START SOURCE MATERIAL

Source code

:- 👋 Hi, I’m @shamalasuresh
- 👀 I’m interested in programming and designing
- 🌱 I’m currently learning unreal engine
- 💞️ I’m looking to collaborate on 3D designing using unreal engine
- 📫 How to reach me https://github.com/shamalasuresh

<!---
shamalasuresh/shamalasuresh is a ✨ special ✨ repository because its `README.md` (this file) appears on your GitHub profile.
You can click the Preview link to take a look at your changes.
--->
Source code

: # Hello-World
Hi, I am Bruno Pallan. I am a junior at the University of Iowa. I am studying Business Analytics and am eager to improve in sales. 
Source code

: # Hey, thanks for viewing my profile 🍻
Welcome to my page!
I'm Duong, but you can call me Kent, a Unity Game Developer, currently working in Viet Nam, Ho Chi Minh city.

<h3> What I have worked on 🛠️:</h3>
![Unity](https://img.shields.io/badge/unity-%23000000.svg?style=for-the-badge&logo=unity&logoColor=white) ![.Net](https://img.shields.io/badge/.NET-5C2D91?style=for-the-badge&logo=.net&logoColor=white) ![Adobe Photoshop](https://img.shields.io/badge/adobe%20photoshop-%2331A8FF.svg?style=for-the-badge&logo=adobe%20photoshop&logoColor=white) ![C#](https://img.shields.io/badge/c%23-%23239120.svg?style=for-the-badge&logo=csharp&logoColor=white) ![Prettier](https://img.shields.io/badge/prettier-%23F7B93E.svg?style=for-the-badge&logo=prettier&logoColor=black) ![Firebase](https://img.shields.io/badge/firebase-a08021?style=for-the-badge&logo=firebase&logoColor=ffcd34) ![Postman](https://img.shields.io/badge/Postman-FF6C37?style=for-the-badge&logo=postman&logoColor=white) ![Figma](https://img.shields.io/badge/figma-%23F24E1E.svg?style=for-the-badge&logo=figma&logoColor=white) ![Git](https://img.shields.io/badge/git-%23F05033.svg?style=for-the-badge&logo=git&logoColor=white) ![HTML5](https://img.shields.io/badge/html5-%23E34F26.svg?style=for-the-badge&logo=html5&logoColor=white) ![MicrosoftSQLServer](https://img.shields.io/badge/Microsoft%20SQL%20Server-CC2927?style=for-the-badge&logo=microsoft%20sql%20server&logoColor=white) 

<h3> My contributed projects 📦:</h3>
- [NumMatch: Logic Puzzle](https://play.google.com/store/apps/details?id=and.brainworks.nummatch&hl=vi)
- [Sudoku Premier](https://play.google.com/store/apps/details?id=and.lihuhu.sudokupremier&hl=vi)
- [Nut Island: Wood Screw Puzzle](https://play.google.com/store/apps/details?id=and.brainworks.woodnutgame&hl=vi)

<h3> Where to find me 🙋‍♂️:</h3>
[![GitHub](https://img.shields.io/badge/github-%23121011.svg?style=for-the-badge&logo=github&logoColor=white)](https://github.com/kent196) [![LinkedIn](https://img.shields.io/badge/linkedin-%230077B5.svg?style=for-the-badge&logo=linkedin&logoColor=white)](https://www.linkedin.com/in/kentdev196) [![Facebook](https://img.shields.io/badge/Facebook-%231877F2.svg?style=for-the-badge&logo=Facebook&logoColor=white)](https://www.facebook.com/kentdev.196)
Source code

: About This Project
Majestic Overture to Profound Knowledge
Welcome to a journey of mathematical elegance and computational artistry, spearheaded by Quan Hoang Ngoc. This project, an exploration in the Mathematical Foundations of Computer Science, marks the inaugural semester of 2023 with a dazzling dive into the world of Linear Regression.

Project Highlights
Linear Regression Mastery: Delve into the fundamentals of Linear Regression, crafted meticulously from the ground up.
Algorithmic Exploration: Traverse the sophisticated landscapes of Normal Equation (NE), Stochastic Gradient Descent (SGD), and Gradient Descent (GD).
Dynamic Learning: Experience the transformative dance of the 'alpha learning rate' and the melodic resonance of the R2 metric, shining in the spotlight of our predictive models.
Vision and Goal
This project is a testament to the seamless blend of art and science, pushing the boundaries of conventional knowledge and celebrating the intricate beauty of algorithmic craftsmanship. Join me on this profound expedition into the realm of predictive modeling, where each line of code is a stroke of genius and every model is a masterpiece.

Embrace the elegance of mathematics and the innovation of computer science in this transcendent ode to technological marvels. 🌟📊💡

END SOURCE MATERIAL

ASSIGNED TASK:
Pick out every line above that contains the word "your" and copy it.

SOLUTION FOR THIS TASK:
shamalasuresh/shamalasuresh is a ✨ special ✨ repository because its `README.md` (this file) appears on your GitHub profile.
You can click the Preview link to take a look at your changes.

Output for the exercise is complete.